If there is no medical dispute about 15 appointments, then the incidental or associated expenses are prima facie payable. If the two disputed physiotherapy appointments are found to be reasonable and necessary and related to the accident-caused injuries, NRMA will have to pay for them and should also pay for the incidental or associated interpreting expenses, subject to the cost question referred to below.
If the disputed appointments are not allowed by the medical assessor, then NRMA should have no liability to pay for the incidental or associated expenses of the disallowed treatment for which NRMA has no liability to pay. NRMA would also have no liability to pay for accommodation and treatment expenses associated with disallowed treatment. Similarly, NRMA should not be required to pay for any interpreting expenses for treatment and care incurred more than 52 weeks after the accident, if Ms Jo’s only injuries are threshold injuries (as agreed or determined by a medical assessor).
I am also of the view that a dispute about incidental treatment and care expenses such as whether an interpreter is “necessary” for Ms Jo in order for her to communicate with her health practitioners and for them to communicate with her, is not a medical assessment matter.

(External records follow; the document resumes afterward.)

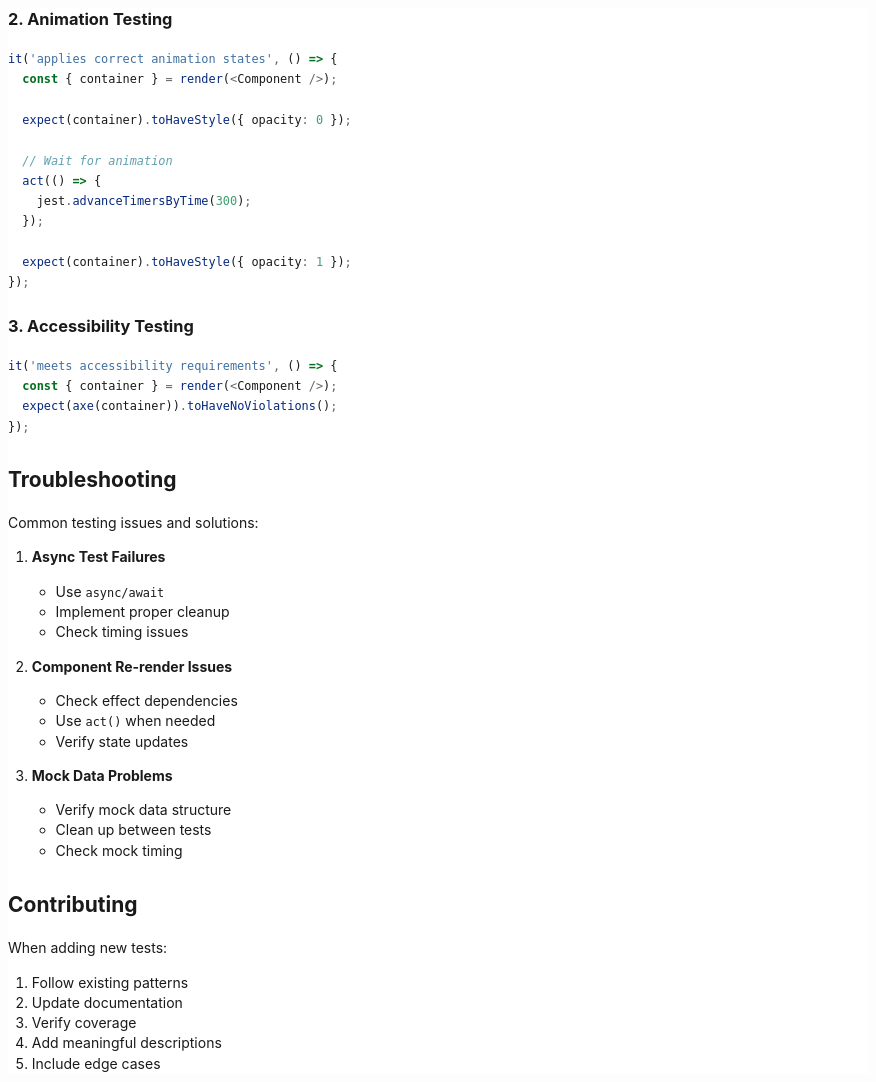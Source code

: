 ### 2. Animation Testing

```typescript
it('applies correct animation states', () => {
  const { container } = render(<Component />);
  
  expect(container).toHaveStyle({ opacity: 0 });
  
  // Wait for animation
  act(() => {
    jest.advanceTimersByTime(300);
  });
  
  expect(container).toHaveStyle({ opacity: 1 });
});
```

### 3. Accessibility Testing

```typescript
it('meets accessibility requirements', () => {
  const { container } = render(<Component />);
  expect(axe(container)).toHaveNoViolations();
});
```

## Troubleshooting

Common testing issues and solutions:

1. **Async Test Failures**
   - Use `async/await`
   - Implement proper cleanup
   - Check timing issues

2. **Component Re-render Issues**
   - Check effect dependencies
   - Use `act()` when needed
   - Verify state updates

3. **Mock Data Problems**
   - Verify mock data structure
   - Clean up between tests
   - Check mock timing

## Contributing

When adding new tests:

1. Follow existing patterns
2. Update documentation
3. Verify coverage
4. Add meaningful descriptions
5. Include edge cases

Is there a merit review matter to be determined?
If there is a dispute about whether Ms Jo needs an interpreter in order for her to accurately communicate her history to Dr Lam or the physiotherapist or for her to understand what Dr Lam or the physiotherapist have told her, then that would appear to be a question of the reasonableness of the cost of the incidental or associated expense which is properly a merit review matter.
The parties should take note that s 3.24(1)(a) does not include the word “necessary”. Costs of treatment and care need only be reasonable. Whether the disputed interpreting services are reasonable would include matters such as the proficiency or otherwise of the claimant’s English, the health practitioner’s Korean language skills, the type of appointment, the length of the appointment and so on.

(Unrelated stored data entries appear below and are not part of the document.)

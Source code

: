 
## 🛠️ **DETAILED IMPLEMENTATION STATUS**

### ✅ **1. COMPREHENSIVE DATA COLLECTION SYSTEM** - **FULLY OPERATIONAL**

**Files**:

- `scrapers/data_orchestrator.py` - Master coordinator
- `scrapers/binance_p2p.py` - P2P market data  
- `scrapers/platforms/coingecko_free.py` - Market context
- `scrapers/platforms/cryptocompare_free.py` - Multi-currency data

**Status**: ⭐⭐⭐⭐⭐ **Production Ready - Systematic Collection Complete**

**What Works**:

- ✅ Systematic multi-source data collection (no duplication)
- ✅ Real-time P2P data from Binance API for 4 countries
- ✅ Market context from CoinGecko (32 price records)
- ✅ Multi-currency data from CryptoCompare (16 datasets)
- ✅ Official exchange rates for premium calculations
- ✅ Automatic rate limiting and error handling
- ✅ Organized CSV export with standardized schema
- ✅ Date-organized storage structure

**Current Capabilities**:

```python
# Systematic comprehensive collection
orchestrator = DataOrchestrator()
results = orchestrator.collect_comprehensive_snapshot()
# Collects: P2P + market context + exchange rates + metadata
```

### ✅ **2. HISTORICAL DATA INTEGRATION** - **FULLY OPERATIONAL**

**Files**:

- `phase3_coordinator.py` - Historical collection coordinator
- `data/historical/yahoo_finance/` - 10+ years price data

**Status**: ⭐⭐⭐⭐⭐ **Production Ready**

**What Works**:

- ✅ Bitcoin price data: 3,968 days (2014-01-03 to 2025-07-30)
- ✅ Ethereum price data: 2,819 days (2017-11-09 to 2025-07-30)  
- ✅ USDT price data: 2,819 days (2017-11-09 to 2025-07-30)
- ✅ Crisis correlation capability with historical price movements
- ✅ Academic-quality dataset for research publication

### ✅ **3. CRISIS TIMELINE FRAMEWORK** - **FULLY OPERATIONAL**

While I hold an appointment as a merit reviewer, I do not propose to determine the matter of reasonableness at this time. The merit review matter should be referred to the Commission by the claimant, at the conclusion of the medical assessment process and when appropriate evidence is ready to be presented (from the health practitioners and the claimant).
Is the claimant entitled to costs of this application?

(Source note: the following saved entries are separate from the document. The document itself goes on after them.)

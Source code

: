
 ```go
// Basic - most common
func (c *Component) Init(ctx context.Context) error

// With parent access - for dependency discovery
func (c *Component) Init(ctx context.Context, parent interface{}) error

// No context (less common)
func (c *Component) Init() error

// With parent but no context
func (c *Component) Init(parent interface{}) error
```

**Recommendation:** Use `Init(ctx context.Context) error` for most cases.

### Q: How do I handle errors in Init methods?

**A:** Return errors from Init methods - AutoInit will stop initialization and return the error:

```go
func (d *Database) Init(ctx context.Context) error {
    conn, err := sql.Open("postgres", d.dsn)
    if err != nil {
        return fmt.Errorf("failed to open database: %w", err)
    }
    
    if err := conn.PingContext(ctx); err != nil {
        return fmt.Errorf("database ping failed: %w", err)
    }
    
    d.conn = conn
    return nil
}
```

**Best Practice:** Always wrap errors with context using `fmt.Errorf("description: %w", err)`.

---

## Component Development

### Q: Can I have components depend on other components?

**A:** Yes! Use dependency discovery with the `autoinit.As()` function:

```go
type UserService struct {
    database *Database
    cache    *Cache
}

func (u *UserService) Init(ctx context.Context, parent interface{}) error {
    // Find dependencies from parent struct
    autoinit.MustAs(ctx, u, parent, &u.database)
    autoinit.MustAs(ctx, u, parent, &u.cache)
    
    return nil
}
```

The claimant’s original submissions made no claim for costs. At the preliminary conference I requested submissions on costs. The claimant’s further submissions did not refer to costs however the insurer said the claimant should not be entitled to costs on the basis the application was erroneously made.
The proceedings were referred to me as a declared miscellaneous claims assessment matter under Schedule 2(3)(n). Such a matter is a regulated miscellaneous claims assessment matter in accordance with Schedule 1 (3)(2)(g1) of the Motor Accident Regulation.
As the claimant has been successful in the application, I consider the claimant is entitled to costs of up to 16 monetary units or the sum of $1,992.48. In the absence of submissions from the claimant I do not propose to allow the maximum, I consider the sum of $1,000 plus GST to be the “reasonable and necessary legal costs” recoverable by the claimant from the insurer taking into account the work done and the time involved at the preliminary conference.